Exercise brief: Begin with the line in which "Vercel: Recommended platform" appears and end with the final line of the entries. Retype each one exactly and add nothing.

>>>

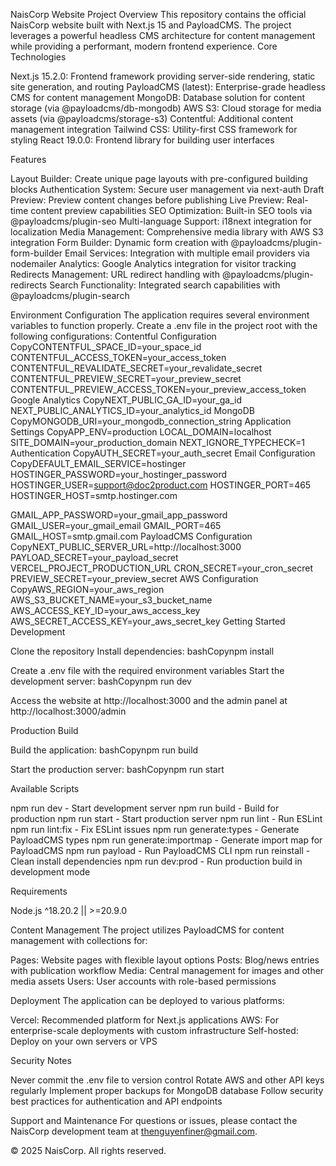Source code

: NaisCorp Website Project
Overview
This repository contains the official NaisCorp website built with Next.js 15 and PayloadCMS. The project leverages a powerful headless CMS architecture for content management while providing a performant, modern frontend experience.
Core Technologies

Next.js 15.2.0: Frontend framework providing server-side rendering, static site generation, and routing
PayloadCMS (latest): Enterprise-grade headless CMS for content management
MongoDB: Database solution for content storage (via @payloadcms/db-mongodb)
AWS S3: Cloud storage for media assets (via @payloadcms/storage-s3)
Contentful: Additional content management integration
Tailwind CSS: Utility-first CSS framework for styling
React 19.0.0: Frontend library for building user interfaces

Features

Layout Builder: Create unique page layouts with pre-configured building blocks
Authentication System: Secure user management via next-auth
Draft Preview: Preview content changes before publishing
Live Preview: Real-time content preview capabilities
SEO Optimization: Built-in SEO tools via @payloadcms/plugin-seo
Multi-language Support: i18next integration for localization
Media Management: Comprehensive media library with AWS S3 integration
Form Builder: Dynamic form creation with @payloadcms/plugin-form-builder
Email Services: Integration with multiple email providers via nodemailer
Analytics: Google Analytics integration for visitor tracking
Redirects Management: URL redirect handling with @payloadcms/plugin-redirects
Search Functionality: Integrated search capabilities with @payloadcms/plugin-search

Environment Configuration
The application requires several environment variables to function properly. Create a .env file in the project root with the following configurations:
Contentful Configuration
CopyCONTENTFUL_SPACE_ID=your_space_id
CONTENTFUL_ACCESS_TOKEN=your_access_token
CONTENTFUL_REVALIDATE_SECRET=your_revalidate_secret
CONTENTFUL_PREVIEW_SECRET=your_preview_secret
CONTENTFUL_PREVIEW_ACCESS_TOKEN=your_preview_access_token
Google Analytics
CopyNEXT_PUBLIC_GA_ID=your_ga_id
NEXT_PUBLIC_ANALYTICS_ID=your_analytics_id
MongoDB
CopyMONGODB_URI=your_mongodb_connection_string
Application Settings
CopyAPP_ENV=production
LOCAL_DOMAIN=localhost
SITE_DOMAIN=your_production_domain
NEXT_IGNORE_TYPECHECK=1
Authentication
CopyAUTH_SECRET=your_auth_secret
Email Configuration
CopyDEFAULT_EMAIL_SERVICE=hostinger
HOSTINGER_PASSWORD=your_hostinger_password
HOSTINGER_USER=support@doc2product.com
HOSTINGER_PORT=465
HOSTINGER_HOST=smtp.hostinger.com

GMAIL_APP_PASSWORD=your_gmail_app_password
GMAIL_USER=your_gmail_email
GMAIL_PORT=465
GMAIL_HOST=smtp.gmail.com
PayloadCMS Configuration
CopyNEXT_PUBLIC_SERVER_URL=http://localhost:3000
PAYLOAD_SECRET=your_payload_secret
VERCEL_PROJECT_PRODUCTION_URL
CRON_SECRET=your_cron_secret
PREVIEW_SECRET=your_preview_secret
AWS Configuration
CopyAWS_REGION=your_aws_region
AWS_S3_BUCKET_NAME=your_s3_bucket_name
AWS_ACCESS_KEY_ID=your_aws_access_key
AWS_SECRET_ACCESS_KEY=your_aws_secret_key
Getting Started
Development

Clone the repository
Install dependencies:
bashCopynpm install

Create a .env file with the required environment variables
Start the development server:
bashCopynpm run dev

Access the website at http://localhost:3000 and the admin panel at http://localhost:3000/admin

Production Build

Build the application:
bashCopynpm run build

Start the production server:
bashCopynpm run start


Available Scripts

npm run dev - Start development server
npm run build - Build for production
npm run start - Start production server
npm run lint - Run ESLint
npm run lint:fix - Fix ESLint issues
npm run generate:types - Generate PayloadCMS types
npm run generate:importmap - Generate import map for PayloadCMS
npm run payload - Run PayloadCMS CLI
npm run reinstall - Clean install dependencies
npm run dev:prod - Run production build in development mode

Requirements

Node.js ^18.20.2 || >=20.9.0

Content Management
The project utilizes PayloadCMS for content management with collections for:

Pages: Website pages with flexible layout options
Posts: Blog/news entries with publication workflow
Media: Central management for images and other media assets
Users: User accounts with role-based permissions

Deployment
The application can be deployed to various platforms:

Vercel: Recommended platform for Next.js applications
AWS: For enterprise-scale deployments with custom infrastructure
Self-hosted: Deploy on your own servers or VPS

Security Notes

Never commit the .env file to version control
Rotate AWS and other API keys regularly
Implement proper backups for MongoDB database
Follow security best practices for authentication and API endpoints

Support and Maintenance
For questions or issues, please contact the NaisCorp development team at thenguyenfiner@gmail.com.

© 2025 NaisCorp. All rights reserved.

<<<

Solution to the problem:
Vercel: Recommended platform for Next.js applications
AWS: For enterprise-scale deployments with custom infrastructure
Self-hosted: Deploy on your own servers or VPS

Security Notes

Never commit the .env file to version control
Rotate AWS and other API keys regularly
Implement proper backups for MongoDB database
Follow security best practices for authentication and API endpoints

Support and Maintenance
For questions or issues, please contact the NaisCorp development team at thenguyenfiner@gmail.com.

© 2025 NaisCorp. All rights reserved.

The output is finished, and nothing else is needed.